情報科関係のことはスパイラルな情報教育が重要なので、結局は繰り返し、繰り返しいろいろなことを勉強していくことになるのだろう。
中学校で全てできなくても、結局は高校でそれをカバーする必要があるのだろう。

情報科教員MTのBlog:中学校の『情報とコンピュータ』はどうなるのだろう?

今高校の「情報A」(情報リテラシ系の授業)が、中学校に降りてきそうだけど、それを十分にやる時間は足りないだろう、という指摘です。まったく同感。これでは、学校教育の側が情報化社会を十分に想像できていないのでは?と思ってしまいました。たぶん、操作とかは授業以外でも家庭などである程度理解できているはずだというのがあるのでしょう。また、操作を中心としたリテラシ系の授業は、それほど大変ではないという考えがあるのかもしれません。
でも、今、高校までの「情報」の教育を受けてきて、大学に入ってきた学生たちを見ると、とてもそんな簡単な話じゃないと思うのです。学校で教えるのなら、他の教科同様、やはり十分な時間をかける必要があると思います。大学側としては、「『情報』も他の教科と同じで、最後のしわ寄せは大学に来るの?」と思ってしまいます。

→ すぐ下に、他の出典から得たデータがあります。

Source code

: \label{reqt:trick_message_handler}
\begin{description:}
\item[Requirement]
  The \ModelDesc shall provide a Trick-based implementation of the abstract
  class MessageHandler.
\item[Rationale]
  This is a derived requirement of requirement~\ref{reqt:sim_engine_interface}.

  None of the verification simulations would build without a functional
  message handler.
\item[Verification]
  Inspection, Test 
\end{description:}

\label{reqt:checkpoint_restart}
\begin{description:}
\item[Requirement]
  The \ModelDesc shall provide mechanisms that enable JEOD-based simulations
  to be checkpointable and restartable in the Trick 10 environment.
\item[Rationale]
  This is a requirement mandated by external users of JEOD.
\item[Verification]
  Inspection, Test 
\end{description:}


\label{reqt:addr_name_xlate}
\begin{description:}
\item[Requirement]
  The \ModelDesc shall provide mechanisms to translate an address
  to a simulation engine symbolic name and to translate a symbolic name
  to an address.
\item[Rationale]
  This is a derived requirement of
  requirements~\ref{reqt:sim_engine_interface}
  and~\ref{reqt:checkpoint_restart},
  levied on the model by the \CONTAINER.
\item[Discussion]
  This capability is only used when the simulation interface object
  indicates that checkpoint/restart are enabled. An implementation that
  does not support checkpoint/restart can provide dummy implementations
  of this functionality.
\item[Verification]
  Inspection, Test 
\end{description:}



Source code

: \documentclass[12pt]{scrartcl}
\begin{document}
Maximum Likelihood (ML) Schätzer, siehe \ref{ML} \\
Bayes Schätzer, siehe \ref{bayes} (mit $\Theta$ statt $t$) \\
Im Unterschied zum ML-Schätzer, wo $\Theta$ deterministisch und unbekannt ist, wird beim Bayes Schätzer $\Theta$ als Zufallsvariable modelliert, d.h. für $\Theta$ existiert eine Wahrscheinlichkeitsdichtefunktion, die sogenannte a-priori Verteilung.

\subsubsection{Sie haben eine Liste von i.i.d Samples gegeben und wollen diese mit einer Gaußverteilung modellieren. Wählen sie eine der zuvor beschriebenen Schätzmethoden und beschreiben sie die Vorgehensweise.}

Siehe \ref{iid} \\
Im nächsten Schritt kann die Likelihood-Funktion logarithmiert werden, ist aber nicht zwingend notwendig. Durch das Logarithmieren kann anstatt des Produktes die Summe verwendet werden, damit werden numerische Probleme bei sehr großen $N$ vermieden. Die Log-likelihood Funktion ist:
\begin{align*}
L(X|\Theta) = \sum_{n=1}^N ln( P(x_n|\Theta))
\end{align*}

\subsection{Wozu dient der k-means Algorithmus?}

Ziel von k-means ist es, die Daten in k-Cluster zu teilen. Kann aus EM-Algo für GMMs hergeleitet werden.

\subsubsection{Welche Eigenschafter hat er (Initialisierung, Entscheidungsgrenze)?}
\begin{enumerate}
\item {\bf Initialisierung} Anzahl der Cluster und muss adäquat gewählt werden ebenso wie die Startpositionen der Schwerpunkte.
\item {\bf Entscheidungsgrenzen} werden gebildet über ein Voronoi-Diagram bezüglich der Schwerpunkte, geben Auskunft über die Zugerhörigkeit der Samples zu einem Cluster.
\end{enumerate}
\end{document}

情報科教員MTさんも指摘しておられますが、スパイラルに、つまり小学校でも中学校でも高校でも大学でも、ある程度の繰り返しは、教育のためには必要だと思います。これは先日某所で数学教育についてある先生もお話されていました。時間的な制限があるのはわかるのですが、教育の「上手いスパイラル構造」を作っていかないと、身につけさせたいものも身につかないのではないでしょうか?